Write a function generate_regional_report(transactions_df, customer_df, week_label) that: 1. Merges transactions with customers on customer_id. 2. Adds margin and margin_pct columns. 3. Returns a dictionary with three keys: - "regional_summary" — grouped by region with total revenue, margin, deal count - "tier_summary" — grouped by tier with total revenue and customer count - "pivot" — pd.pivot_table of revenue by region × product

Test the function by calling it separately on Q1 and Q2 subsets of sales, then compare the regional_summary results from both calls.


Exercise 5-5 — Year-over-Year Simulation

Simulate two years of data by doubling the sales DataFrame and backdating the second copy by exactly one year. Then compute year-over-year revenue growth by region, accounting for the fact that some regions may have different transaction counts between years.

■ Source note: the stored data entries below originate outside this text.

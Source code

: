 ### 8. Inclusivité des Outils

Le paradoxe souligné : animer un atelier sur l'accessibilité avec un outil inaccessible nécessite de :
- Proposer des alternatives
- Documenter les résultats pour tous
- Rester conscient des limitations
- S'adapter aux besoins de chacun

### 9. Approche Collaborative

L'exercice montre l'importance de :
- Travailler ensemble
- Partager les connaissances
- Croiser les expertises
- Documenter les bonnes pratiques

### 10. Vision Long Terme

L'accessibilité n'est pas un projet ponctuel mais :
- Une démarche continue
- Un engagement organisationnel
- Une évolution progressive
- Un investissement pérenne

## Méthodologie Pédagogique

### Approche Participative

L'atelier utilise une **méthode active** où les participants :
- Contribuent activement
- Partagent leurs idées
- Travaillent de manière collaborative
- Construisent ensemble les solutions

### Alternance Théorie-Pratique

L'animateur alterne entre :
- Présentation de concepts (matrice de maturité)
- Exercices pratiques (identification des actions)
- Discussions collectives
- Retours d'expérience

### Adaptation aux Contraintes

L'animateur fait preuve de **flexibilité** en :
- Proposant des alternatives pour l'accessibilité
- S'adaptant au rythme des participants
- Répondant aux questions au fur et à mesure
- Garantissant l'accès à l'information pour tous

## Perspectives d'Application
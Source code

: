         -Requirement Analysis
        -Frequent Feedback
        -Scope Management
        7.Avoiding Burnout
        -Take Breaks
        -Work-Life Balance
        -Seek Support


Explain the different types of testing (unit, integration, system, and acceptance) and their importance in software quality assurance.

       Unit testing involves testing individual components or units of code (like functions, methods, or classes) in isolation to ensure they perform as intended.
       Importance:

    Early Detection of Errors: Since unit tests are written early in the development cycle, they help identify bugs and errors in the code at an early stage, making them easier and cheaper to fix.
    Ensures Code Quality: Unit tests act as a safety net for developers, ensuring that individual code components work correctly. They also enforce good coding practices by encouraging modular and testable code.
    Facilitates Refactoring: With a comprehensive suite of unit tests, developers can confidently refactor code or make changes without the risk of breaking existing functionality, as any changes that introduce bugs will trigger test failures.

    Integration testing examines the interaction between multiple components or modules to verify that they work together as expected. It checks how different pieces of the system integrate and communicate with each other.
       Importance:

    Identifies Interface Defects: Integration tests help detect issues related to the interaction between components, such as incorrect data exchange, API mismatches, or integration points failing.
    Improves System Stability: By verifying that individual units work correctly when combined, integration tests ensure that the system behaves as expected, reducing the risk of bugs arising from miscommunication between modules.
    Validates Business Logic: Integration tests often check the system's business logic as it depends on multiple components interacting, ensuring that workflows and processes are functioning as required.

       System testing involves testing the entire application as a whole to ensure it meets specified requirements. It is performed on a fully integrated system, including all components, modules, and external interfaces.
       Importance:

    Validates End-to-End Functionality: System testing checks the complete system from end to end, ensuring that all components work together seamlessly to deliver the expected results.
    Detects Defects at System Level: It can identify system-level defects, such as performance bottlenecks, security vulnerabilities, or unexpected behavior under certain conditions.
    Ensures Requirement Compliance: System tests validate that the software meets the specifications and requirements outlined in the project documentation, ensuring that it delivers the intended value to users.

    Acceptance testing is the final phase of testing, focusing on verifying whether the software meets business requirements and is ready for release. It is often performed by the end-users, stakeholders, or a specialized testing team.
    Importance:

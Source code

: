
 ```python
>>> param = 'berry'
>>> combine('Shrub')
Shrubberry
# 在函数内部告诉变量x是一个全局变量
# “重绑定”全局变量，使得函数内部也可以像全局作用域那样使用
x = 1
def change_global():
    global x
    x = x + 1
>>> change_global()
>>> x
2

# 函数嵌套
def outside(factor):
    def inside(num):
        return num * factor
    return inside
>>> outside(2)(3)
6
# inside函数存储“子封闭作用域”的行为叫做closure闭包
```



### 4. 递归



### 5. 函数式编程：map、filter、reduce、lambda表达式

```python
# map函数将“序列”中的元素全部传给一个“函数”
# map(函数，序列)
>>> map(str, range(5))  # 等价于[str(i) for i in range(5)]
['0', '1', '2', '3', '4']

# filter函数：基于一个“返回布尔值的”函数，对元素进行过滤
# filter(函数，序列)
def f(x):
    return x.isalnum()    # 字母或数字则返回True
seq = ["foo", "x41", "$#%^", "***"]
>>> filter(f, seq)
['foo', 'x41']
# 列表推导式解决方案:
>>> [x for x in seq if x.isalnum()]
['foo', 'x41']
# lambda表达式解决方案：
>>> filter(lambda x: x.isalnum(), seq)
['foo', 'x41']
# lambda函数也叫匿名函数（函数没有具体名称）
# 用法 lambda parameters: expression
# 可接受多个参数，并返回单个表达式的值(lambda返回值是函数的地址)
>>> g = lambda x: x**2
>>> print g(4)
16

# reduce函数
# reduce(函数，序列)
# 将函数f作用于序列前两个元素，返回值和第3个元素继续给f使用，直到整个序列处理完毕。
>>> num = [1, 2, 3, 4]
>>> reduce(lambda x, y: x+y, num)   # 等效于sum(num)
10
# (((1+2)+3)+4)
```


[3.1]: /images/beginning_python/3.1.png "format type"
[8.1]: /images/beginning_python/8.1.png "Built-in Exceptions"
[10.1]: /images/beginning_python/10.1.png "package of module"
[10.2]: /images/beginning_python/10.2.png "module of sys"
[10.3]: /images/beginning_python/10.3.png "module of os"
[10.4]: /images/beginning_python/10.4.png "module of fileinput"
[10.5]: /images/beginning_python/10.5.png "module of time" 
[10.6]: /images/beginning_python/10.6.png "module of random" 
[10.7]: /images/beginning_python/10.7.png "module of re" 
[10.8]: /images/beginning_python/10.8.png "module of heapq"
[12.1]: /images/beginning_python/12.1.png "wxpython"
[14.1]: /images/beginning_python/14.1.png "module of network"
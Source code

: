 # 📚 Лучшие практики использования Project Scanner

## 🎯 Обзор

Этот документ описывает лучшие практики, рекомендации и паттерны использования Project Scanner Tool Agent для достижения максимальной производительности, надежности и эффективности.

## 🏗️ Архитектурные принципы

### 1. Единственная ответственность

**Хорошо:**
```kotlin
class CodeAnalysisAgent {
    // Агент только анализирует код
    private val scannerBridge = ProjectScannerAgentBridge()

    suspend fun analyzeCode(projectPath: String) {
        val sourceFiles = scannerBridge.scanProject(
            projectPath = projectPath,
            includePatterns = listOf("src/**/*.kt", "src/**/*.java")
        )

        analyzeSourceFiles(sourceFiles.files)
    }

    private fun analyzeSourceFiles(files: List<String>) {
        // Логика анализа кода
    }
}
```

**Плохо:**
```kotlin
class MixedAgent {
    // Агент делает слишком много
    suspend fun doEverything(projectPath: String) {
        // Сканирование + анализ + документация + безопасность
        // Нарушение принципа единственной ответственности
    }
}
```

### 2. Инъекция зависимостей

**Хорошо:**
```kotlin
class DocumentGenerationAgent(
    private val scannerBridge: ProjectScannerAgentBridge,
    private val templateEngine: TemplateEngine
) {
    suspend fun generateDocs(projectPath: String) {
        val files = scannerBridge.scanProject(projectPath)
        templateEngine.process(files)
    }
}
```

Present your results as a clean pivot table with regions as rows, years as columns, and a "YoY Growth %" column appended.


Answer Guidance

Answers to starred exercises (*) are provided in the companion solutions file. For unstarred exercises, compare your output against the expected logic described in the exercise. Key checks:

  • Did you use named aggregations to get clean column names?
  • Did you reset the index when needed?
  • Did you verify row counts after merges?
  • Did you sort results logically for a business audience?
  • Are your percentage columns computed from totals (not averages of percentages)?